Symptoms
Neuroborreliosis can produce many neurological complaints and is therefore too often blamed where there are unclear chronic symptoms. However, typical complaints are:
- Shooting pain down the arm or leg into the area supplied by the affected nerve root. In contrast to a herniated disc, which can present similar symptoms, in neuroborreliosis pain first occurs in the arm or leg where a tick bite has occurred. The pain may also migrate later. There is also a nocturnal accentuation of pain.
- (Bilateral) isolated facial paralysis
- Double vision
- Sometimes accompanying mild headache due to a rather harmless appearing accompanying inflammation of the meninges
Symptoms
Causes
The cause is an infection with bacteria-like pathogens that are transmitted via a tick bite. In the first stage of Lyme disease, there is usually a local skin infection around the tick bite, which is characterized by a spread of redness up to the size of a hand. The edge is sometimes more intensely colored, giving the skin infection a ring-shaped appearance. Only weeks later, a migration of the Borrelia bacteria into the nervous system may lead to neuroborreliosis (Lyme disease stage 2).
If the body comes into contact with Borrelia, the immune system produces specific defense substances, the so-called antibodies. Blood tests that detect acute Borrelia antibodies (“IgM”) or chronic Borrrelia antibodies (“IgG”) very often show false positive results.
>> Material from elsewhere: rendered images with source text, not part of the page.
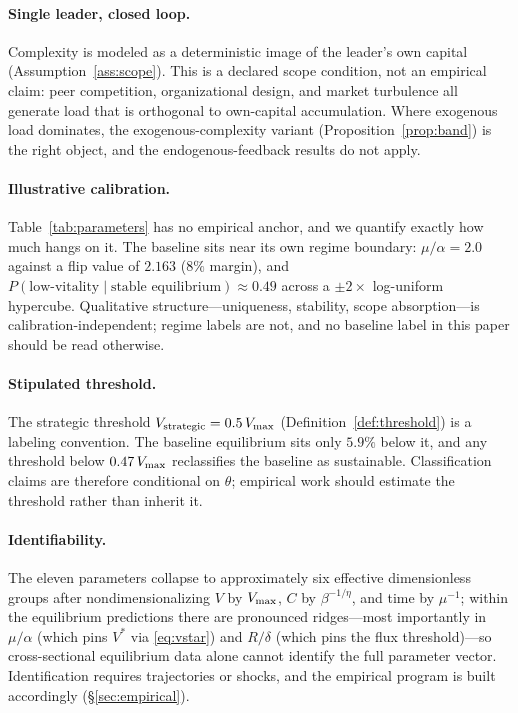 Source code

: \paragraph{Single leader, closed loop.} Complexity is modeled as a
deterministic image of the leader's own capital
(Assumption~\ref{ass:scope}). This is a declared scope condition, not an
empirical claim: peer competition, organizational design, and market
turbulence all generate load that is orthogonal to own-capital
accumulation. Where exogenous load dominates, the exogenous-complexity
variant (Proposition~\ref{prop:band}) is the right object, and the
endogenous-feedback results do not apply.

\paragraph{Illustrative calibration.} Table~\ref{tab:parameters} has no
empirical anchor, and we quantify exactly how much hangs on it. The
baseline sits near its own regime boundary: $\mu/\alpha=2.0$ against a
flip value of $2.163$ ($8\%$ margin), and
$P(\text{low-vitality}\mid\text{stable equilibrium})\approx0.49$ across a
$\pm2\times$ log-uniform hypercube. Qualitative structure---uniqueness,
stability, scope absorption---is calibration-independent; regime labels
are not, and no baseline label in this paper should be read otherwise.

\paragraph{Stipulated threshold.} The strategic threshold
$\Vstrat=0.5\,\Vmax$ (Definition~\ref{def:threshold}) is a labeling
convention. The baseline equilibrium sits only $5.9\%$ below it, and any
threshold below $0.47\,\Vmax$ reclassifies the baseline as sustainable.
Classification claims are therefore conditional on $\theta$; empirical
work should estimate the threshold rather than inherit it.

\paragraph{Identifiability.} The eleven parameters collapse to
approximately six effective dimensionless groups after nondimensionalizing
$V$ by $\Vmax$, $C$ by $\beta^{-1/\eta}$, and time by $\mu^{-1}$; within
the equilibrium predictions there are pronounced ridges---most importantly
in $\mu/\alpha$ (which pins $V^{*}$ via \eqref{eq:vstar}) and $R/\delta$
(which pins the flux threshold)---so cross-sectional equilibrium data
alone cannot identify the full parameter vector. Identification requires
trajectories or shocks, and the empirical program is built accordingly
(\S\ref{sec:empirical}).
Unfortunately, what is confusing is that the tests also give false positive results for many viral diseases. In addition, there are often individuals with positive blood tests who probably had a one-time contact with Borrelia (even unknowingly), but never develop neuroborreliosis. These circumstances lead to high levels of uncertainty among patients, but also physicians. This is especially true if the patient’s symptoms are not specific (see above under symptoms). In case of non-specific symptoms, other diseases should be considered in the first place (depressive disorder, functional disorder, other internal chronic diseases, chronic infection of other cause, chronic alcohol and drug abuse).
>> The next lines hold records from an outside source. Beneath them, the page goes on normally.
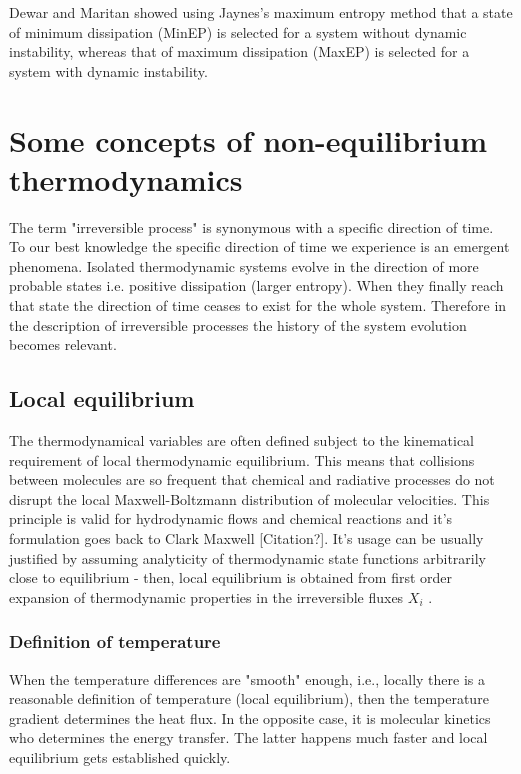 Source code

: \documentclass[a4paper,12pt,nofootinbib]{article}
\begin{document}
Dewar and Maritan \cite{Dewar:2014ek} showed using Jaynes's maximum entropy method that a state of minimum dissipation (MinEP) is selected for a system without dynamic instability, whereas that of maximum dissipation (MaxEP) is selected for a system with dynamic instability.

\newpage

\section{Some concepts of non-equilibrium thermodynamics}
The term "irreversible process" is synonymous with a specific direction of time.
To our best knowledge the specific direction of time we experience is an emergent phenomena.
Isolated thermodynamic systems evolve in the direction of more probable states i.e. positive dissipation (larger entropy).
When they finally reach that state the direction of time ceases to exist for the whole system. 
Therefore in the description of irreversible processes the history of the system evolution becomes relevant.


\subsection{Local equilibrium}
The thermodynamical variables are often defined subject to the kinematical requirement of local thermodynamic equilibrium. This means that collisions between molecules are so frequent that chemical and radiative processes do not disrupt the local Maxwell-Boltzmann distribution of molecular velocities. This principle is valid for hydrodynamic flows and chemical reactions and it's formulation goes back to Clark Maxwell [Citation?].
It's usage can be usually justified by assuming analyticity of thermodynamic state functions arbitrarily close to equilibrium - then, local equilibrium is obtained from first order expansion of thermodynamic properties in the irreversible fluxes ${X_i}$ \cite{Evans:2002gg}.

\subsubsection{Definition of temperature}
When the temperature differences are "smooth" enough, i.e., locally there is a reasonable definition of temperature (local equilibrium), then the temperature gradient determines the heat flux. In the opposite case, it is molecular kinetics who determines the energy transfer. The latter happens much faster and local equilibrium gets established quickly.
\end{document}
The diagnosis of neuroborreliosis can only be confirmed by examination of the cerebrospinal fluid (lumbar puncture and cerebrospinal fluid analysis), which flows around the brain and spinal cord.
What we can offer
Treatment/progression
Lyme disease, like early summer meningoencephalitis (TBE), is transmitted by tick bites. Therefore, the two are often confused by medical laypersons. In both diseases not every tick is infected with the pathogens even in contaminated areas. In addition, even if infection with one of the two pathogens occurs, the illness is fortunately still often benign. These are often accompanied by only mild symptoms (similar to the flu).
For the treatment of neuroborreliosis, special antibiotics are used, which in many cases must be administered as an infusion.
In contrast to neuroborreliosis, the cause of early summer meningoencephalitis (FSME), which is triggered by viruses, cannot be treated. This disease, which is unfortunately sometimes fatal, can only be prevented by preventive vaccination.